Single by Madame

from the album L'amore
- Released: 9 June 2023
- Genre: Synth-pop
- Length: 3:14
- Label: Sugar Music
- Composer: Michele Zocca
- Lyricists: Francesca Calearo; Michele Zocca;
- Producer: Michelangelo

Madame singles chronology
| "Il bene nel male" (2023) | "Aranciata" (2023) | "Too Late" (2023) |

Music video
- "Aranciata" on YouTube

= Aranciata (song) =

"Aranciata" (lit. 'Orange juice') is a song by Italian rapper and singer Madame. It was produced by Michelangelo, and released on 9 June 2023 by Sugar Music.

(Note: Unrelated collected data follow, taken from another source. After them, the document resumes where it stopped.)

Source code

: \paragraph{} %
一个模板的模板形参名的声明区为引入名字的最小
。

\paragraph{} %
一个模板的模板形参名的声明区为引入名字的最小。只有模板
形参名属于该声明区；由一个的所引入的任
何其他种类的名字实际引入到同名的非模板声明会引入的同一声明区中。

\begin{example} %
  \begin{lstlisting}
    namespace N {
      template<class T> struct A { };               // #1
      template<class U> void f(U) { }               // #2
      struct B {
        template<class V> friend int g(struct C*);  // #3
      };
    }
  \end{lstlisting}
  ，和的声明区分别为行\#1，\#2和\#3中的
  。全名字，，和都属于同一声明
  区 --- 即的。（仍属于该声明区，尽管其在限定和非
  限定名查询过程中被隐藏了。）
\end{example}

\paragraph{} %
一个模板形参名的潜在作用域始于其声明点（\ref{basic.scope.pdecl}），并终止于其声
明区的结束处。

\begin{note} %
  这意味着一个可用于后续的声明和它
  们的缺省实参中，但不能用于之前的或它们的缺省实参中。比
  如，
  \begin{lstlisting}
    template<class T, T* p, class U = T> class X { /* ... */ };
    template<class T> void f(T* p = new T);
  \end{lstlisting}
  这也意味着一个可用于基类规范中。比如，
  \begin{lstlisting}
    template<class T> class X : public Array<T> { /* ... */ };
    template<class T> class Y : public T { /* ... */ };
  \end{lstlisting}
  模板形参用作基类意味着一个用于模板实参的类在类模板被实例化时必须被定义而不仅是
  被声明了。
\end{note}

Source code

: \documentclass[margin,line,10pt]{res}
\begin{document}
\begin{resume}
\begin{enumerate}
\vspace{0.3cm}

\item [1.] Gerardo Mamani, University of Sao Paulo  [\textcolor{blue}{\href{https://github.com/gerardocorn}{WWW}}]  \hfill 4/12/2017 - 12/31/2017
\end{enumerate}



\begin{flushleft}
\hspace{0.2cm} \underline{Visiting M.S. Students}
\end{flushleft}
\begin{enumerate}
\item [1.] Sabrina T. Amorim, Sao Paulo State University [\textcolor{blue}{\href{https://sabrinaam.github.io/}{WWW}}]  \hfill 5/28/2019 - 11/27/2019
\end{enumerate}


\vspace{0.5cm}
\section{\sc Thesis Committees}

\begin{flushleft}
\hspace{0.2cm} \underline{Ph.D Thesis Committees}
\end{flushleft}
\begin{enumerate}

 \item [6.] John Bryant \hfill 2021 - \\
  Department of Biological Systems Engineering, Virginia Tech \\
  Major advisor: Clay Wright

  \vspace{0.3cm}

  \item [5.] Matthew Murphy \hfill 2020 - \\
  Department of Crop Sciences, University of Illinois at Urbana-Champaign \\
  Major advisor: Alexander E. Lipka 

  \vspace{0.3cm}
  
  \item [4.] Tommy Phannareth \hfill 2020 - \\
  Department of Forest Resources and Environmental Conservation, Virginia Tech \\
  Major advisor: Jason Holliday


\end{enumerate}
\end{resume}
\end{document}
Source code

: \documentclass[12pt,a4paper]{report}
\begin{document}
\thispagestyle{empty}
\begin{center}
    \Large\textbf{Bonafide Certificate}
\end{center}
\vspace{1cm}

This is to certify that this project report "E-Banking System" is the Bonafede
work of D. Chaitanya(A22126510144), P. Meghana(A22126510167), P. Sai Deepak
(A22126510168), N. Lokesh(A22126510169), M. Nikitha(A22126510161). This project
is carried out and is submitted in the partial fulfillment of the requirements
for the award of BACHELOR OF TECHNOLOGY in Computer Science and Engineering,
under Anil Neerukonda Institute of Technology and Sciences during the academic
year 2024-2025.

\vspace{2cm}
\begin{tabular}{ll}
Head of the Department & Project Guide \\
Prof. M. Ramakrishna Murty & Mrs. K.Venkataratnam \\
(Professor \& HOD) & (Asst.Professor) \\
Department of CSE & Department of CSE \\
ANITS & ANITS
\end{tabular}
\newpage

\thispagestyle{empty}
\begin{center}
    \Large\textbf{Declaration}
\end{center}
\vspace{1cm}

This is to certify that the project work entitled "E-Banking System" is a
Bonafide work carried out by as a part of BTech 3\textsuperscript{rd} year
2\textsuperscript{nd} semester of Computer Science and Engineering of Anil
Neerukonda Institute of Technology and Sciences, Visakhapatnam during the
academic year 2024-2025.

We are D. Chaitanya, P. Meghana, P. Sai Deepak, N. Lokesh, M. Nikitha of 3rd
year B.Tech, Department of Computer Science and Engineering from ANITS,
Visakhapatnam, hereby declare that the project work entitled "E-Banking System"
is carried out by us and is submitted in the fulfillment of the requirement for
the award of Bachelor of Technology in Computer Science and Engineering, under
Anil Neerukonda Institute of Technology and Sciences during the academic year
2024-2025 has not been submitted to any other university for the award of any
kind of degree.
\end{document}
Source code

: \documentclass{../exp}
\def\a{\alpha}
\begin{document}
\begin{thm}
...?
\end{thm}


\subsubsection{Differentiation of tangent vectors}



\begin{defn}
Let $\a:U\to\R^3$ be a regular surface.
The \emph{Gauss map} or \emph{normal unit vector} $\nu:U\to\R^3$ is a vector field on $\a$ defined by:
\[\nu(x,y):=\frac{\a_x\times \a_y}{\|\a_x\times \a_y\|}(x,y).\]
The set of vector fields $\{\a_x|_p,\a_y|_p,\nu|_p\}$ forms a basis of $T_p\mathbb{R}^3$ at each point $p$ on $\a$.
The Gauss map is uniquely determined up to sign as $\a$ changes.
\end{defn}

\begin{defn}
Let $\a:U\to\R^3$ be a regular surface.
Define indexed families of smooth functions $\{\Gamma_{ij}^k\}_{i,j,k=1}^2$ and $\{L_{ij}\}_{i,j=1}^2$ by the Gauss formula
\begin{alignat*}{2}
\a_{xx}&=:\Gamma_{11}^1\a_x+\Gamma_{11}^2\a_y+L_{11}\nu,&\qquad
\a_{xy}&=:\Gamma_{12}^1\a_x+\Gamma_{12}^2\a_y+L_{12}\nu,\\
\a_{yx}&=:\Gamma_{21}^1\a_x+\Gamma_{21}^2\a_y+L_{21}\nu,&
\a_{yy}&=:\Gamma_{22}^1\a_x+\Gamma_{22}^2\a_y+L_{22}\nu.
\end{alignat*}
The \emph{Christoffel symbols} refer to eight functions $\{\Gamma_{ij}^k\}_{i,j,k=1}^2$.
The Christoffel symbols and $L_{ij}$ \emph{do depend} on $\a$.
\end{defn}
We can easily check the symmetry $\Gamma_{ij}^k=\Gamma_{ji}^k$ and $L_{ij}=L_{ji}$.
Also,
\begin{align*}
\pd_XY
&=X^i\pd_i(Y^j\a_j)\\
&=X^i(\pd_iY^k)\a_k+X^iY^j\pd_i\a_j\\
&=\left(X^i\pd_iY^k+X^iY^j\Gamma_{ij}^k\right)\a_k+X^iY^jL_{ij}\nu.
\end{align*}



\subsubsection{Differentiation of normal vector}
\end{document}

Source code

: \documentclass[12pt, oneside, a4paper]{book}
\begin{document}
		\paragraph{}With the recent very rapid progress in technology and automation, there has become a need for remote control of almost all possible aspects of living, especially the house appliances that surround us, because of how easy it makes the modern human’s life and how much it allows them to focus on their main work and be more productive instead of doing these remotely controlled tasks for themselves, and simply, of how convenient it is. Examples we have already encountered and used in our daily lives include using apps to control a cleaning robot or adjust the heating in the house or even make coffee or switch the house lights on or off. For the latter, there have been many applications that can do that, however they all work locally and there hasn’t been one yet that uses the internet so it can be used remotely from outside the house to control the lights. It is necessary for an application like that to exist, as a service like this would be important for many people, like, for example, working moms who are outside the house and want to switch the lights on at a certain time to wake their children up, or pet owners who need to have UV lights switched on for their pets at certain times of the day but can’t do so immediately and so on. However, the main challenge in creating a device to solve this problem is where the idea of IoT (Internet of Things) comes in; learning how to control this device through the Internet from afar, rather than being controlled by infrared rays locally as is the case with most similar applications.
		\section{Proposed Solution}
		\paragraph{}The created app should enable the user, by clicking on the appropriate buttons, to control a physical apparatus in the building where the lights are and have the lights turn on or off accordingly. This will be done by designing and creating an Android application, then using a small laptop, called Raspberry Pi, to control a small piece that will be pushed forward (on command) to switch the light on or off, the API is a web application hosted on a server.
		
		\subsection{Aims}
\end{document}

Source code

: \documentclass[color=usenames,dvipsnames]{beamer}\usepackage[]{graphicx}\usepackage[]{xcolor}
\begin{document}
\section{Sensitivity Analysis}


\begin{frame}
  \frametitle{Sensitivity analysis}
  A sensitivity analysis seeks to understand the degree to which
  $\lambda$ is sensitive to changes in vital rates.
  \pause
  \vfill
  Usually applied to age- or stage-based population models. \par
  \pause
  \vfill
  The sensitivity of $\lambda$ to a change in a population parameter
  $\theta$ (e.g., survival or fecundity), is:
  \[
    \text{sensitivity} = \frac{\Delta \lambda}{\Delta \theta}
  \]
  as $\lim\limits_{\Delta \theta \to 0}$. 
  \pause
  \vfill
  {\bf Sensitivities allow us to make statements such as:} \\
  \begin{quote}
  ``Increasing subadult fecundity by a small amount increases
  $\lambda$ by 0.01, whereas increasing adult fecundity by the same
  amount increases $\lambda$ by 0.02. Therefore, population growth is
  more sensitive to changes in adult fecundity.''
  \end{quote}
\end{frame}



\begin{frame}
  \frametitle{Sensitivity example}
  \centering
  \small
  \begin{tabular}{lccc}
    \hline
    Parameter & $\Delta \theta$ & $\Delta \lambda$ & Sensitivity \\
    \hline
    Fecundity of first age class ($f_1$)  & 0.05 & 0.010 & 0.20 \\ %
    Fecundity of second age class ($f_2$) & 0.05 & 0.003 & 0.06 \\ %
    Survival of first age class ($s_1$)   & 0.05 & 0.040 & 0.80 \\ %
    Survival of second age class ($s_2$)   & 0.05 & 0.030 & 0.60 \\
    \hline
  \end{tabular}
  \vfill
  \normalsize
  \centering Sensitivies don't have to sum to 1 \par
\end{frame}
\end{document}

The song was included in the digital re-issue of her second studio album L'amore.

==Music video==
The music video for the song, directed by Martina Pastori, was released via Madame's YouTube channel on 15 June 2023.

==Personnel==
Credits adapted from Tidal.
- Michelangelo – producer, composer, lyricist
- Madame – associated performer, author, vocals

==Charts==

Chart performance for "Aranciata"
| Chart (2023) | Peak position |
|---|---|
| Italy (FIMI) | 39 |

==Certifications==

| Region | Certification | Certified units/sales |
| Italy (FIMI) | Platinum | 100,000^{‡} |
^{‡} Sales+streaming figures based on certification alone.